花は二人の秘密の暗号

 ヴィーンという振動音がして、スーリアは宙を見つめた。この音は、アルフォークからの手紙が届くときの音だ。


 あの公開訓練の日以降、アルフォークからは毎日のように手紙が届く。しかし、スーリアは心情的にそれらを開いて見ることが出来なかった。開く事が出来ないくせに、捨てることも出来ない。部屋に置かれた机の片隅には、封蝋がされたままの手紙がどんどん積み重なっていた。


 ある日突然あのような別れとなり、スーリアの中でアルフォークの事はうまく昇華しきれない存在となった。

 騙されていたことに対し許せないと思う一方、彼のことをまだ好きだと思う。とんでもないろくでなしだと思う一方、彼がそんなことをするわけが無いと思う。

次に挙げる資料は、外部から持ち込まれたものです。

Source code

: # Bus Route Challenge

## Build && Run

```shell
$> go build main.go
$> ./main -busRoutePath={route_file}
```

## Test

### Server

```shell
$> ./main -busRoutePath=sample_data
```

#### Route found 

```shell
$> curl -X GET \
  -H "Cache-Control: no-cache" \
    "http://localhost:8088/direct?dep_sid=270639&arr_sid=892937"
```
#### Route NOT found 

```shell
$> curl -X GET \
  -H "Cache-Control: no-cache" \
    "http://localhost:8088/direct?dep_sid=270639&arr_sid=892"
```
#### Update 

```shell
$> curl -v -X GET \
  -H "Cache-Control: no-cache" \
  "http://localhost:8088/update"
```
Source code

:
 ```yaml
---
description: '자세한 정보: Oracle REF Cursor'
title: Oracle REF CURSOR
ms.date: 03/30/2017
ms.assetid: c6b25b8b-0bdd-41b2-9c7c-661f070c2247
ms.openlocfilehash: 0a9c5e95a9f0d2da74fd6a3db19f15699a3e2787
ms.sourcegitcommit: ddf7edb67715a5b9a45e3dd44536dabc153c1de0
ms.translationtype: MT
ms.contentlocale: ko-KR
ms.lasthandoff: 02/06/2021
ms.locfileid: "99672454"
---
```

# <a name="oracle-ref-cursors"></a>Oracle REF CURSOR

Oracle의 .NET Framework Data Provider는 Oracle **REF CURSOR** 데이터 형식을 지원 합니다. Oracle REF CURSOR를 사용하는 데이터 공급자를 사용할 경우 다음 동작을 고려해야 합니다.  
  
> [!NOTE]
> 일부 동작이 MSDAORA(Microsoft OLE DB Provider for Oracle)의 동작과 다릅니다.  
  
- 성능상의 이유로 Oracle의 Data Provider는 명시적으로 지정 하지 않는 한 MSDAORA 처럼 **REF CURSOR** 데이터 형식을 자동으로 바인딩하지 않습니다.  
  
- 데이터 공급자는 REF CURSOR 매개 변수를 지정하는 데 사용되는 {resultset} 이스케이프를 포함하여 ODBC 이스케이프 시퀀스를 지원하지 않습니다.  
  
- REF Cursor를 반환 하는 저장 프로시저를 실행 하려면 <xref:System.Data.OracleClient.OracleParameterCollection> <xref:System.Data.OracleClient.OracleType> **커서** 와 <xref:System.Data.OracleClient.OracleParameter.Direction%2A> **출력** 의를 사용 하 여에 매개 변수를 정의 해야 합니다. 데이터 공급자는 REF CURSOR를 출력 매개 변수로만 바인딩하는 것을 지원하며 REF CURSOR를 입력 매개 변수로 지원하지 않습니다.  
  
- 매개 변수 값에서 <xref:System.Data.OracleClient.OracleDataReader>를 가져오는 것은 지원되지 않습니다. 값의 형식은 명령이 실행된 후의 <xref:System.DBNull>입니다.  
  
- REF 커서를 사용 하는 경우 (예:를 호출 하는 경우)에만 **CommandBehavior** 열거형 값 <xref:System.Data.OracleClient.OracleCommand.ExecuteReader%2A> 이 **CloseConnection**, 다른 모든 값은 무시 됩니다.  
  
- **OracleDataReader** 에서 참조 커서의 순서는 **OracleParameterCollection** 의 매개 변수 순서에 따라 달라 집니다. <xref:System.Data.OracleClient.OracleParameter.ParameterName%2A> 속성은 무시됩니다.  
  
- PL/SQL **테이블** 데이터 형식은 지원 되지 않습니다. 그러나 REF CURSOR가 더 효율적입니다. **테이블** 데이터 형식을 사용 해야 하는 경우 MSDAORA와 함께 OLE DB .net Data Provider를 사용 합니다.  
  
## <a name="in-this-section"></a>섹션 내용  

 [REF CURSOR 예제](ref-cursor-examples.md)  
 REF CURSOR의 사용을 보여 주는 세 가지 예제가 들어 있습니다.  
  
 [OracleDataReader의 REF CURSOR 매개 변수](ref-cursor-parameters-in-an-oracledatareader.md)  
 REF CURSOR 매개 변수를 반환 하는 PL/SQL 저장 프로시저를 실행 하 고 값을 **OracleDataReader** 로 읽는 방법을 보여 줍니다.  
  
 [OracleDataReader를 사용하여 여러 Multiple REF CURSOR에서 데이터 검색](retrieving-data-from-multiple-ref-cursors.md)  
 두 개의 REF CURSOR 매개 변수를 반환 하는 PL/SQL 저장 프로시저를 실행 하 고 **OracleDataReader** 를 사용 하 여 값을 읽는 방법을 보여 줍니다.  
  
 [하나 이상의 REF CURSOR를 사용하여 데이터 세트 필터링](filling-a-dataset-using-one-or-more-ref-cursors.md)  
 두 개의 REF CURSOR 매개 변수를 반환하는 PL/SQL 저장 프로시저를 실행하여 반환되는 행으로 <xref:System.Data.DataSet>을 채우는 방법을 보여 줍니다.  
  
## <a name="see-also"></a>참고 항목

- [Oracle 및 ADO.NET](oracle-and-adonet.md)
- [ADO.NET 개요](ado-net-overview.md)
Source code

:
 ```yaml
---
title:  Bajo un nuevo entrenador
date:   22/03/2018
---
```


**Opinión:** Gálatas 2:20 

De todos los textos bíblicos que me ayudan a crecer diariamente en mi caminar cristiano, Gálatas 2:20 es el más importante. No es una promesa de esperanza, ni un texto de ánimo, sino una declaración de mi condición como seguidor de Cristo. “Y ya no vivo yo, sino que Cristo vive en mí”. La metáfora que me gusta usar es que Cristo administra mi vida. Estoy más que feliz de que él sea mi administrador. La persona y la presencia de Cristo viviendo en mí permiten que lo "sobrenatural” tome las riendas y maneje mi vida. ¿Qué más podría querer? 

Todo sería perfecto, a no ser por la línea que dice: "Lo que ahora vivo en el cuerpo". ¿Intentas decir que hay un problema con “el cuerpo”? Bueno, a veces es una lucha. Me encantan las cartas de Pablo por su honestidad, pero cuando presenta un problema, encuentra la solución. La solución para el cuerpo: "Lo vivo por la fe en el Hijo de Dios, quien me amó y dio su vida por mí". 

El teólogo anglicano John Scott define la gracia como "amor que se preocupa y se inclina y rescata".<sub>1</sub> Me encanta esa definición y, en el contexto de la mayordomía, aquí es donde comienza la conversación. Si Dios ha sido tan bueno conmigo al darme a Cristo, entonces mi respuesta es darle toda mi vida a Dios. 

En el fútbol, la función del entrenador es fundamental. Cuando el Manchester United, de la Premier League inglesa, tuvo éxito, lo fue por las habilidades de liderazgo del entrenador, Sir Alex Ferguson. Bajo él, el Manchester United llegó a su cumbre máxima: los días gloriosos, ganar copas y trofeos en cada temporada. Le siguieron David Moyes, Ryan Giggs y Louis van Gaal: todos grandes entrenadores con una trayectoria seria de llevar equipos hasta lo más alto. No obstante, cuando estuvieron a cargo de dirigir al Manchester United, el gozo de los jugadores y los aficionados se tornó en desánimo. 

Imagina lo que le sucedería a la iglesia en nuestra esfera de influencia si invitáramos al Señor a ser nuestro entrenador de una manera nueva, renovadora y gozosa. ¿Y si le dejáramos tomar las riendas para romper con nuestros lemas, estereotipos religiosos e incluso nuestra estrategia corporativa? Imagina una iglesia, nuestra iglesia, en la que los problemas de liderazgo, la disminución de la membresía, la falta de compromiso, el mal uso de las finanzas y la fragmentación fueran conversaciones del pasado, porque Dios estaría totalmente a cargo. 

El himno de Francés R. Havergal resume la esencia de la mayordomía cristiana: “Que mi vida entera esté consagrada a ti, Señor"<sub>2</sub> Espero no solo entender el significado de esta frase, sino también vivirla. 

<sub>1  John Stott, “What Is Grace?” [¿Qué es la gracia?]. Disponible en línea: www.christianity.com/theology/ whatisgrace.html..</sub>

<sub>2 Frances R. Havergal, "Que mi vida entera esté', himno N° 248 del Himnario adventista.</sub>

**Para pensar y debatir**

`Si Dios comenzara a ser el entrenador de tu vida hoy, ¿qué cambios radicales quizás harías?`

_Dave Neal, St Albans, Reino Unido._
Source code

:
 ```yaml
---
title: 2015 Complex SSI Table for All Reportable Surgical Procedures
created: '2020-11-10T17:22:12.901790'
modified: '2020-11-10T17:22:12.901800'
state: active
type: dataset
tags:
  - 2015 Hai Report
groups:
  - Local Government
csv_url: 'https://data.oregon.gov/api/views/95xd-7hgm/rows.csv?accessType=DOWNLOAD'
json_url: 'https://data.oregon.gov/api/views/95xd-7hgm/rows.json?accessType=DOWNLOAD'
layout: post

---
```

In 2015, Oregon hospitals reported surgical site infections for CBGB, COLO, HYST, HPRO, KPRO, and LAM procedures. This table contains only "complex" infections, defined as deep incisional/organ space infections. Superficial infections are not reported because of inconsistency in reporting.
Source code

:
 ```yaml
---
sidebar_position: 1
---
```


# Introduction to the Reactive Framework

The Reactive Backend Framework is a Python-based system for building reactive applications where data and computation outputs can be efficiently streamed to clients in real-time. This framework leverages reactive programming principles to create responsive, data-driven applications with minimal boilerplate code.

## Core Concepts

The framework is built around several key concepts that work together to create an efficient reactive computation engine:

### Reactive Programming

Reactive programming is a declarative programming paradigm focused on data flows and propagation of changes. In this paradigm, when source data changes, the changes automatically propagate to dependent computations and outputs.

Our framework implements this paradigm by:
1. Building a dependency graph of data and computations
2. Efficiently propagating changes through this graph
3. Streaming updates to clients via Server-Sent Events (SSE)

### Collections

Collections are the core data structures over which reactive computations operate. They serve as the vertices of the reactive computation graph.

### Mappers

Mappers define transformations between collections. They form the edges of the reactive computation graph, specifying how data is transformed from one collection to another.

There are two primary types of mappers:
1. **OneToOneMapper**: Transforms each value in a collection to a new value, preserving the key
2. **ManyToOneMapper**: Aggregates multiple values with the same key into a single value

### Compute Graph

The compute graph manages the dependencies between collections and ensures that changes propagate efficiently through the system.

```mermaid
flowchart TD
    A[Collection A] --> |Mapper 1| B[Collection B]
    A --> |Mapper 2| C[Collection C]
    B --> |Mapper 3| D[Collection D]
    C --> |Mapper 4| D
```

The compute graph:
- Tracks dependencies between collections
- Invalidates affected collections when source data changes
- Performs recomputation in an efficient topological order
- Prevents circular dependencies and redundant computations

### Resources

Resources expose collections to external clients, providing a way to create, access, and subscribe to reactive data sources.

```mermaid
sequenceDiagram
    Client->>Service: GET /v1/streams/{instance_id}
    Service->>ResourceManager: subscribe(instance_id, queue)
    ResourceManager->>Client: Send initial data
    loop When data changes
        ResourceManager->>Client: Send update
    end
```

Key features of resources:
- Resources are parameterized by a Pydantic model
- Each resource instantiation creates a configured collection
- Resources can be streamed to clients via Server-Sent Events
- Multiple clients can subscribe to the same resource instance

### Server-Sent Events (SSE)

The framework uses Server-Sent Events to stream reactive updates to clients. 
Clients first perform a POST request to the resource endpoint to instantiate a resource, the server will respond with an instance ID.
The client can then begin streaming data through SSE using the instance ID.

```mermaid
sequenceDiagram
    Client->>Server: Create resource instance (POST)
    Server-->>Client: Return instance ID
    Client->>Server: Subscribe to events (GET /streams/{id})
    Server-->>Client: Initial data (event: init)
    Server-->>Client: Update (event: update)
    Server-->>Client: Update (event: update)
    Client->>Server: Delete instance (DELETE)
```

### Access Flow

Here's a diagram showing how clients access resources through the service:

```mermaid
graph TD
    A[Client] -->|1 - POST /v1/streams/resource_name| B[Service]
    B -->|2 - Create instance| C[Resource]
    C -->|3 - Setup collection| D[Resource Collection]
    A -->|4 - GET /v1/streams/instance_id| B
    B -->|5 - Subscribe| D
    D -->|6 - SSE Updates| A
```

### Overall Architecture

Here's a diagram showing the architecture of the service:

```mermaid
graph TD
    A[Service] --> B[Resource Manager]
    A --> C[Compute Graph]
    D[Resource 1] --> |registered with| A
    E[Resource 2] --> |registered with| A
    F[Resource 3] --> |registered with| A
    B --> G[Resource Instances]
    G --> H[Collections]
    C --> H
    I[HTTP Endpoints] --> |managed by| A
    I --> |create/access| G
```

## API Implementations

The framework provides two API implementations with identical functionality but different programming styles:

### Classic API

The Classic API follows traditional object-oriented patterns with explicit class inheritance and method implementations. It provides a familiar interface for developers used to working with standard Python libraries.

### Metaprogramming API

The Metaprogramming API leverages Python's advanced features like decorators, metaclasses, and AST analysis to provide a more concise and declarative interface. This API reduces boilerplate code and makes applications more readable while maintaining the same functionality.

 要するに、自分でも自分の気持ちがよくわからないのだ。ふとしたときに脳裏に蘇るのは、こちらを見つめるアメジストのような瞳と、『スー』と呼ぶ優しい声色。そのたびに、スーリアの心臓はぎゅっと掴まれたような痛みを感じた。


 数秒後、スーリアの視線の先の何もなかった空間に変化が起きる。忽然と白い封筒が現れ、ハラリと床に落ちた。スーリアがそれを拾い上げると、宛先は『スーへ』差出人は『アルフォークより』と書かれている。

 スーリアはそれを開くこと無く、封筒が積み重なっている山の一番上に乗せた。



 ***



 沢山の花の前で、ルーエンは頭を悩ませていた。何回確認しても、結果は同じだ。


「やはり、同じ結果だな」

「そうですね」


 横でルーエンの作業を眺めていたアルフォークとエクリードも、目の前の眉を寄せた。

 最近、スーリアの花の力が弱い。いつからなのか、ルーエンが異常に気付いた時には既にかなり花の力が弱まっていた。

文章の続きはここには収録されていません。